For people with celiac disease, the body’s immune system reacts to the gluten in wheat and some other grains and causes damage to the intestine, making it difficult for the body to absorb nutrients, especially fat, calcium, iron, and folate, WebMD explains.
Celiac symptoms include abdominal bloating and pain, chronic diarrhea, vomiting, fatigue, and weight loss. Children may experience growth problems and show signs of may show signs of malnourishment, according to WebMD. Teenagers could have delayed puberty. Adults with celiac disease may develop osteoporosis because the body cannot absorb sufficient calcium, and women may experience infertility and miscarriages.
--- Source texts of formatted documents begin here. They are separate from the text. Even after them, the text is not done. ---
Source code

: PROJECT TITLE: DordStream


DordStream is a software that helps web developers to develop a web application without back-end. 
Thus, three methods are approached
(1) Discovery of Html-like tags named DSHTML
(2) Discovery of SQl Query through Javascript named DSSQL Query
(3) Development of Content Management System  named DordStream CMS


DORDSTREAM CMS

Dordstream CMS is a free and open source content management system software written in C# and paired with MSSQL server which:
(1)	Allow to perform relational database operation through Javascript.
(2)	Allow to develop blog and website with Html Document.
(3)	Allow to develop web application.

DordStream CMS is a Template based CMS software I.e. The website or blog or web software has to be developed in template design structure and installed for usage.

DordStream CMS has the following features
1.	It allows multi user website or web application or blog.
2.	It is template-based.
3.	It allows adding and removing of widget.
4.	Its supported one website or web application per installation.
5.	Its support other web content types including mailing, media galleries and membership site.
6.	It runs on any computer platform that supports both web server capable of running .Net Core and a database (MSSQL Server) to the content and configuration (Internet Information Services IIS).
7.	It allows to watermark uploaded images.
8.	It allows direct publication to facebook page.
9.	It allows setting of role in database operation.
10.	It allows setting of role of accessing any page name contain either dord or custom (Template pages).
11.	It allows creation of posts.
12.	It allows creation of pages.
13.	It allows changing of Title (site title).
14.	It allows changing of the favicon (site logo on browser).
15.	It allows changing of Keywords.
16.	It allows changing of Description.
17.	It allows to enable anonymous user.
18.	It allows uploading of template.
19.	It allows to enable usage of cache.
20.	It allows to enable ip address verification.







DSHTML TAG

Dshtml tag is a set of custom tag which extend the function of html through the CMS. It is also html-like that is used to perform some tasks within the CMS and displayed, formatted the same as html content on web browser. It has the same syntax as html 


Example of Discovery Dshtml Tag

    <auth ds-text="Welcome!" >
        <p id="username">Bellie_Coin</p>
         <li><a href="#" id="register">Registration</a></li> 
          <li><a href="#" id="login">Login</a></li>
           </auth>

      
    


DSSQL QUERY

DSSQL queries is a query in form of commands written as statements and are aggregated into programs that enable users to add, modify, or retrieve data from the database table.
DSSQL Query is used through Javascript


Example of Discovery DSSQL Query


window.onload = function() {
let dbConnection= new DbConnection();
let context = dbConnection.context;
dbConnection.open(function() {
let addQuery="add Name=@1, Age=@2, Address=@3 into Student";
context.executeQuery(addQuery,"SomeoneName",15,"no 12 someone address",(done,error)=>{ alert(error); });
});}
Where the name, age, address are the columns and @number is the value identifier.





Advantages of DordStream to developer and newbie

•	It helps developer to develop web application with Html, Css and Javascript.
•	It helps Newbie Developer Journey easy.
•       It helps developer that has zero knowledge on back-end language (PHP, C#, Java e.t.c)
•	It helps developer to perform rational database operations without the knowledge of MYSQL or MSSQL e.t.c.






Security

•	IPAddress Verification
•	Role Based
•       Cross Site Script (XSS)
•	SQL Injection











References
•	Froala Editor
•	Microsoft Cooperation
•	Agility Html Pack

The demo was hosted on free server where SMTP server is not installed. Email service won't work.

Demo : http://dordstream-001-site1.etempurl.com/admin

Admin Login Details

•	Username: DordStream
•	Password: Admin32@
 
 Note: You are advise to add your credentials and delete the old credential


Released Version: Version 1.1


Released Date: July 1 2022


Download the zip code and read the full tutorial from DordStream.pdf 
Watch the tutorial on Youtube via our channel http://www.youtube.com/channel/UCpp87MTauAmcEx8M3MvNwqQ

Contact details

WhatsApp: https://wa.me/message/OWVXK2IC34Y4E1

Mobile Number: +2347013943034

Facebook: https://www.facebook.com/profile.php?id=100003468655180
One in 133 Americans has celiac disease and needs to follow a gluten-free diet to control symptoms. To serve the gluten-free market, General Mills announced earlier this year that it would retool its facilities so that five varieties of Cheerios would be gluten-free. Gluten-free Cheerios produced at the Lodi plant on other dates and Cheerios produced at other General Mills facilities are safe for those with celiac disease and gluten sensitivities, the company says.
General Mills executive Jim Murphy offered sincere apologies “to the gluten-free community and to anyone who may have been impacted.”